It is easy to give examples of concave separable utilities functions. It is not so easy to give examples of quasiconcave
separable utilities that are not concave. In this paper I show that this is in the nature of things: a quasiconcave separable
utility defined on an atomless space (like
$L^p[0,1]$) is concave. Moreover its kernel (i.e the integrand) is therefore almost everywhere
concave.
\section{Basic definitions.}
I denote by $\cal R$ the set of real numbers.
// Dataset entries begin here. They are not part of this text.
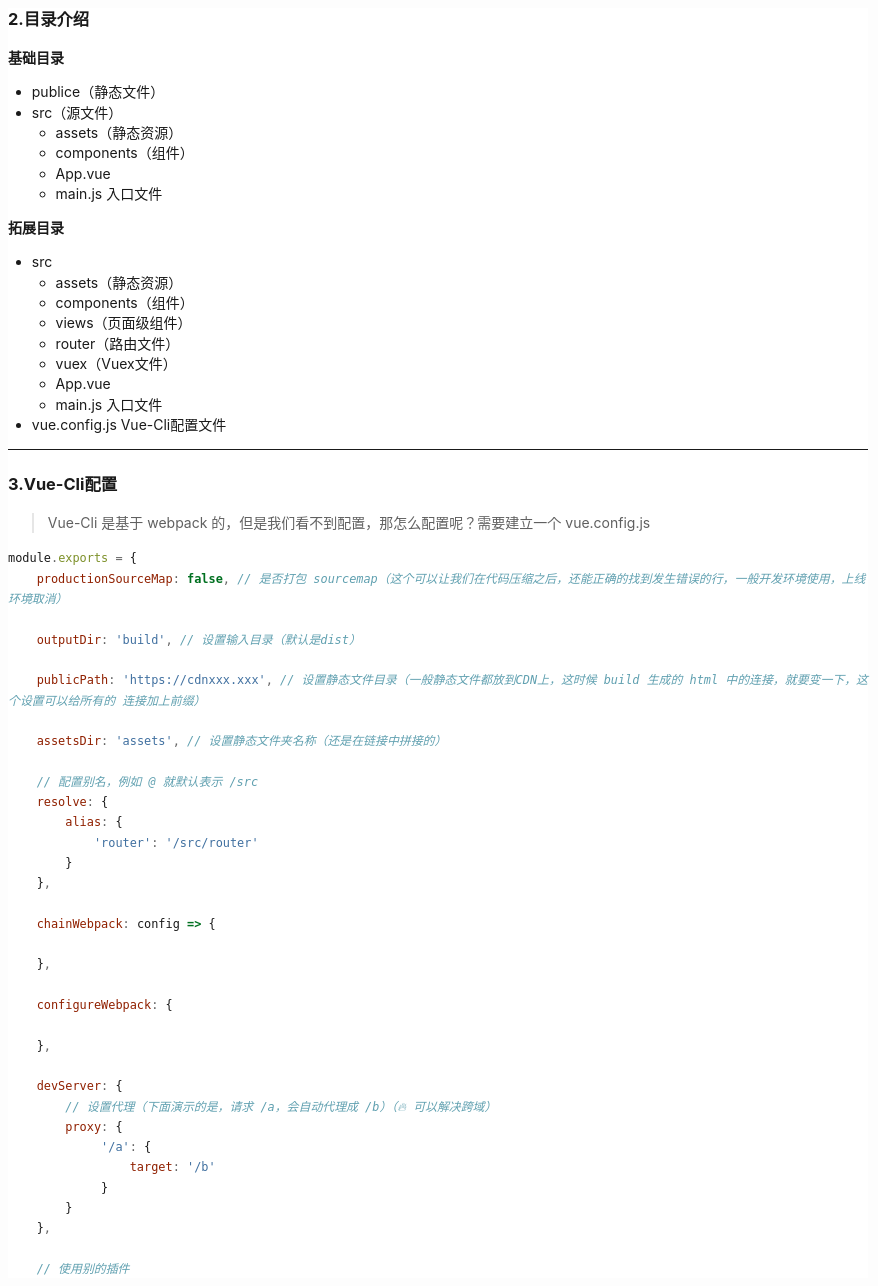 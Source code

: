 
### 2.目录介绍

**基础目录**

- publice（静态文件）
- src（源文件）
    - assets（静态资源）
    - components（组件）
    - App.vue
    - main.js 入口文件

**拓展目录**

- src
    - assets（静态资源）
    - components（组件）
    - views（页面级组件）
    - router（路由文件）
    - vuex（Vuex文件）
    - App.vue
    - main.js 入口文件
- vue.config.js Vue-Cli配置文件

---

### 3.Vue-Cli配置

> Vue-Cli 是基于 webpack 的，但是我们看不到配置，那怎么配置呢？需要建立一个 vue.config.js

```js
module.exports = {
    productionSourceMap: false, // 是否打包 sourcemap（这个可以让我们在代码压缩之后，还能正确的找到发生错误的行，一般开发环境使用，上线环境取消）

    outputDir: 'build', // 设置输入目录（默认是dist）

    publicPath: 'https://cdnxxx.xxx', // 设置静态文件目录（一般静态文件都放到CDN上，这时候 build 生成的 html 中的连接，就要变一下，这个设置可以给所有的 连接加上前缀）

    assetsDir: 'assets', // 设置静态文件夹名称（还是在链接中拼接的）

    // 配置别名，例如 @ 就默认表示 /src
    resolve: {
        alias: {
            'router': '/src/router'
        }
    },

    chainWebpack: config => {

    },

    configureWebpack: {

    },

    devServer: {
        // 设置代理（下面演示的是，请求 /a，会自动代理成 /b）（🔥 可以解决跨域）
        proxy: {
             '/a': {
                 target: '/b'
             }
        }
    },

    // 使用别的插件
```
Let $(\Omega,\A,\mu)$ denote a complete  measure space. I
denote by $L^p=L^p(\Omega,\A,\mu)$, $p\in (0,\infty)$,  the space of
$p>0$ integrable, \A\  measurable functions. If $p=\infty$, $L^p$ is the space of essentially bounded measurable
functions%
\footnote{more precisely equivalence classes of functions.}. The set $L^p_+$ is the positive cone of
$L^p$. The norm of an element $x\in L^p$ is denoted $|x|_p$.
\begin{definition}[Separable utility]
A function $U:L^p_+\ra \R$ is a separable utility if there exists $v:\Omega\times\R_+\ra \R$ such
that:\begin{description}
\item[(a)]
$v$ is $\A\times{\cal B}(\R_+)$ measurable;
\item[(b)]%\label{b}
for every $x\in L^p_+$ the function $w\ra v(w,x(w))$ is \A\ measurable and integrable;
\item[(c)]For every $x\in L^p_+$, $U(x)=\int_\Omega v(w,x(w))d\mu (w)$.
\end{description}
\end{definition}
The function $v$ is called the kernel of $U$. Given a kernel $v$  a functional operator is naturally defined. Define
$\varrho:\R^{\Om}_+\ra \R^{\Om}$ by $\varrho(x)(w)=v(w,x(w))$ for $w\in \Omega$.
\begin{remark}A well known condition for the measurability needed in  (b) is that for almost every $w\in\Omega$,
$v(w,\cdot)$ to be continuous in $\R_+$. If this happens I will say that the kernel is almost everywhere continuous.
\end{remark}
\begin{theorem}[Continuity of separable utilities.]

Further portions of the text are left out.